Boyle was perhaps most widely known for his role as the deadpan, cranky Frank Barone in the popular CBS television sitcom Everybody Loves Raymond, which aired from 1996 through 2005. He was repeatedly nominated for an Emmy (6 years in total) for this role, but never won (beaten out multiple times in the Supporting Actor category by his costar Brad Garrett), though fellow co-stars Garrett, Ray Romano, Patricia Heaton, and Boyle's TV wife Doris Roberts won at least one Emmy each for their performances. Although I only watched the show on occasion, I would stay glued for the antics of Roberts and Boyle. The two of them are party of the great supporting husband and wife teams on television. There’s the Norton’s, The Mertz’s, and the Romano’s. Seeing two pros attack comedy with such ferocious and voracity was worth sitting through what I usually considered a mediocre comedy at best.
I stopped watching altogether after Patricia Heaton’s politics made it impossible for me to look at her without wanting to throw a shoe at her nose job.
In 1999, he had a heart attack on the set. Peter being Peter, and never wanting the show to suffer or for actors to have to stand in line waiting and reshooting, he soon regained his health and returned to the series within weeks of his operation.
"I don't think I would be an actor if I was all that intelligent.”
In the 1970s, when he hosted Saturday Night Live, Boyle had the opportunity to demonstrate his singing voice on screen.
Boyle was friendly with John Lennon, who was the best man at Boyle's 1977 wedding to Lorraine Alterman, with whom he has two daughters, Lucy and Amy. Boyle met Lennon through his wife, a reporter for Rolling Stone who was friends with Yoko Ono. 
Starting in late 2005, Boyle and former TV wife Doris Roberts appeared in several TV ads for the 75th anniversary of Alka-Seltzer, reprising the famous line, "I can't believe I ate that whole thing!"
Before deciding to pursue a career in acting, he was a monk in the Christian Brothers order.
Suffered a stroke in 1990 and couldn't talk for 6 months.
Father hosted a popular children's lunchtime cartoon show in Philadelphia in the 1950s titled "Lunch with Uncle Pete."
John Lennon was best man at his wedding to his wife Loraine.
Commuted between Los Angeles, California, and his home in New York City for the filming of "Everybody Loves Raymond" .
1957 graduate of La Salle University in Philadelphia, Pennsylvania.
Was the only member of the ensemble cast of "Everybody Loves Raymond" who didn't win an Emmy award for acting in a comedy series.
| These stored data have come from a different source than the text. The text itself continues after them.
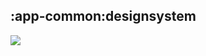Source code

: ## :app-common:designsystem

<img src="../../resources/dependency_graphs/app-common-designsystem-dependency-graph-multiplatform-projects.svg">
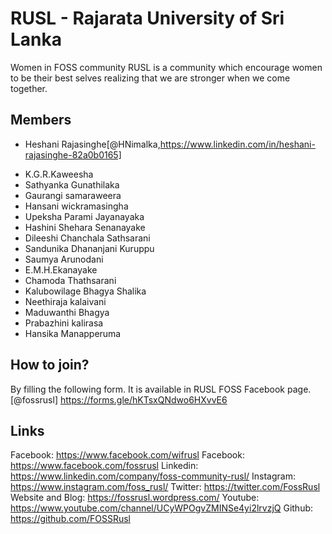 
# RUSL - Rajarata University of Sri Lanka

Women in FOSS community RUSL is a community which encourage women to be their best selves realizing that we are stronger when we come together.

## Members

* Heshani Rajasinghe[@HNimalka,https://www.linkedin.com/in/heshani-rajasinghe-82a0b0165] 
- K.G.R.Kaweesha
- Sathyanka Gunathilaka
- Gaurangi samaraweera 
- Hansani wickramasingha
- Upeksha Parami Jayanayaka
- Hashini Shehara Senanayake
- Dileeshi Chanchala Sathsarani
- Sandunika Dhananjani Kuruppu
- Saumya Arunodani
- E.M.H.Ekanayake
- Chamoda Thathsarani
- Kalubowilage Bhagya Shalika
- Neethiraja kalaivani
- Maduwanthi Bhagya
- Prabazhini kalirasa
- Hansika Manapperuma

## How to join?

By filling the following form. It is available in RUSL FOSS Facebook page. [@fossrusl]
https://forms.gle/hKTsxQNdwo6HXvvE6


## Links

Facebook: https://www.facebook.com/wifrusl
Facebook: https://www.facebook.com/fossrusl
Linkedin: https://www.linkedin.com/company/foss-community-rusl/
Instagram: https://www.instagram.com/foss_rusl/
Twitter: https://twitter.com/FossRusl
Website and Blog: https://fossrusl.wordpress.com/
Youtube: https://www.youtube.com/channel/UCyWPOgvZMINSe4yi2lrvzjQ
Github: https://github.com/FOSSRusl


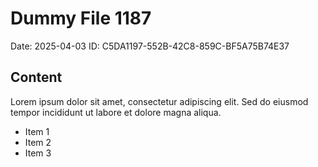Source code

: # Dummy File 1187

Date: 2025-04-03
ID: C5DA1197-552B-42C8-859C-BF5A75B74E37

## Content

Lorem ipsum dolor sit amet, consectetur adipiscing elit.
Sed do eiusmod tempor incididunt ut labore et dolore magna aliqua.

* Item 1
* Item 2
* Item 3
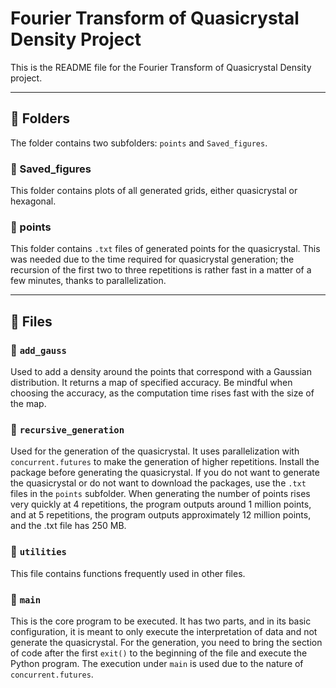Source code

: 
# Fourier Transform of Quasicrystal Density Project

This is the README file for the Fourier Transform of Quasicrystal Density project.

---

## 📁 Folders

The folder contains two subfolders: `points` and `Saved_figures`.

### 🔹 Saved_figures

This folder contains plots of all generated grids, either quasicrystal or hexagonal.

### 🔹 points

This folder contains `.txt` files of generated points for the quasicrystal. This was needed due to the time required for quasicrystal generation; the recursion of the first two to three repetitions is rather fast in a matter of a few minutes, thanks to parallelization.

---

## 📄 Files

### 🔸 `add_gauss`

Used to add a density around the points that correspond with a Gaussian distribution. It returns a map of specified accuracy. Be mindful when choosing the accuracy, as the computation time rises fast with the size of the map.

### 🔸 `recursive_generation`

Used for the generation of the quasicrystal. It uses parallelization with `concurrent.futures` to make the generation of higher repetitions. Install the package before generating the quasicrystal. If you do not want to generate the quasicrystal or do not want to download the packages, use the `.txt` files in the `points` subfolder. When generating the number of points rises very quickly at 4 repetitions, the program outputs around 1 million points, and at 5 repetitions, the program outputs approximately 12 million points, and the .txt file has 250 MB.

### 🔸 `utilities`

This file contains functions frequently used in other files. 

### 🔸 `main`

This is the core program to be executed. It has two parts, and in its basic configuration, it is meant to only execute the interpretation of data and not generate the quasicrystal. For the generation, you need to bring the section of code after the first `exit()` to the beginning of the file and execute the Python program. The execution under `main` is used due to the nature of `concurrent.futures`.

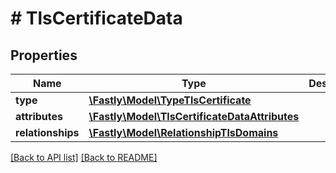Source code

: # # TlsCertificateData

## Properties

Name | Type | Description | Notes
------------ | ------------- | ------------- | -------------
**type** | [**\Fastly\Model\TypeTlsCertificate**](TypeTlsCertificate.md) |  | [optional] 
**attributes** | [**\Fastly\Model\TlsCertificateDataAttributes**](TlsCertificateDataAttributes.md) |  | [optional] 
**relationships** | [**\Fastly\Model\RelationshipTlsDomains**](RelationshipTlsDomains.md) |  | [optional] 


[[Back to API list]](../../README.md#endpoints) [[Back to README]](../../README.md)
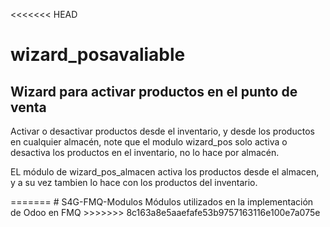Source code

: <<<<<<< HEAD
# wizard_posavaliable

<h2>
	Wizard para activar productos en el punto de venta
</h2>

<p>
	Activar o desactivar productos desde el inventario, y desde los productos en cualquier almacén, note que el modulo wizard_pos solo activa o desactiva los productos en el inventario, no lo hace por almacén.
</p>

<p>
	EL módulo de wizard_pos_almacen activa los productos desde el almacen, y a su vez tambien lo hace con los productos del inventario.
</p>
=======
# S4G-FMQ-Modulos
Módulos utilizados en la implementación de Odoo en FMQ
>>>>>>> 8c163a8e5aaefafe53b9757163116e100e7a075e

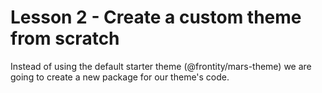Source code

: # Lesson 2 - Create a custom theme from scratch

Instead of using the default starter theme (@frontity/mars-theme) we are going to create a new package for our theme's code.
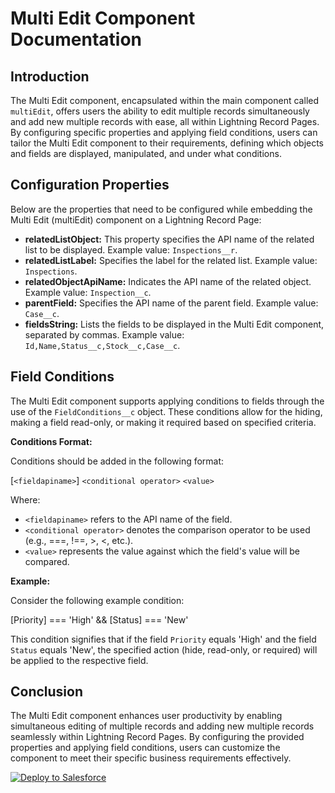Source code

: # Multi Edit Component Documentation

## Introduction
The Multi Edit component, encapsulated within the main component called `multiEdit`, offers users the ability to edit multiple records simultaneously and add new multiple records with ease, all within Lightning Record Pages. By configuring specific properties and applying field conditions, users can tailor the Multi Edit component to their requirements, defining which objects and fields are displayed, manipulated, and under what conditions.

## Configuration Properties
Below are the properties that need to be configured while embedding the Multi Edit (multiEdit) component on a Lightning Record Page:

- **relatedListObject:** This property specifies the API name of the related list to be displayed. Example value: `Inspections__r`.
- **relatedListLabel:** Specifies the label for the related list. Example value: `Inspections`.
- **relatedObjectApiName:** Indicates the API name of the related object. Example value: `Inspection__c`.
- **parentField:** Specifies the API name of the parent field. Example value: `Case__c`.
- **fieldsString:** Lists the fields to be displayed in the Multi Edit component, separated by commas. Example value: `Id,Name,Status__c,Stock__c,Case__c`.

## Field Conditions
The Multi Edit component supports applying conditions to fields through the use of the `FieldConditions__c` object. These conditions allow for the hiding, making a field read-only, or making it required based on specified criteria.

**Conditions Format:**

Conditions should be added in the following format:

[`<fieldapiname>`] `<conditional operator>` `<value>`


Where:
- `<fieldapiname>` refers to the API name of the field.
- `<conditional operator>` denotes the comparison operator to be used (e.g., ===, !==, >, <, etc.).
- `<value>` represents the value against which the field's value will be compared.

**Example:**

Consider the following example condition:

[Priority] === 'High' && [Status] === 'New'


This condition signifies that if the field `Priority` equals 'High' and the field `Status` equals 'New', the specified action (hide, read-only, or required) will be applied to the respective field.

## Conclusion
The Multi Edit component enhances user productivity by enabling simultaneous editing of multiple records and adding new multiple records seamlessly within Lightning Record Pages. By configuring the provided properties and applying field conditions, users can customize the component to meet their specific business requirements effectively.

<a href="https://githubsfdeploy.herokuapp.com?owner=sswami1salesforce&repo=MultiEditCmp&ref=main">
  <img alt="Deploy to Salesforce"
       src="https://raw.githubusercontent.com/afawcett/githubsfdeploy/master/deploy.png">
</a>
Boyle was one of those great actors that people usually refer to as What’s His Face. It seemed to be all right with him, as he never struck me as a guy in need of fame and recognition. He was innately hilarious and quietly commanding. He was one of the few supporting character actors that worked on everything from Off Broadway, to improvisation to Oscar winning movies. And with the last 10 years of his life spent in a hit TV show, he certainly fulfilled his dream of becoming a working actor.
Whenever I feel like needing something happy, or whenever I’ve heard an actor say they’ve seen a movie they think is funny, I drag them to my house and pop in “Young Frankenstein”. If nothing else, and Boyle has much to be praised for, he left us with one of the funniest movies ever put on film.
His wife and his children always seemed to come first, and luckily, his legend will last for generations. This was a generous actor. He knew what it was all about. And luckily, he left it for us to relive. Anytime we want.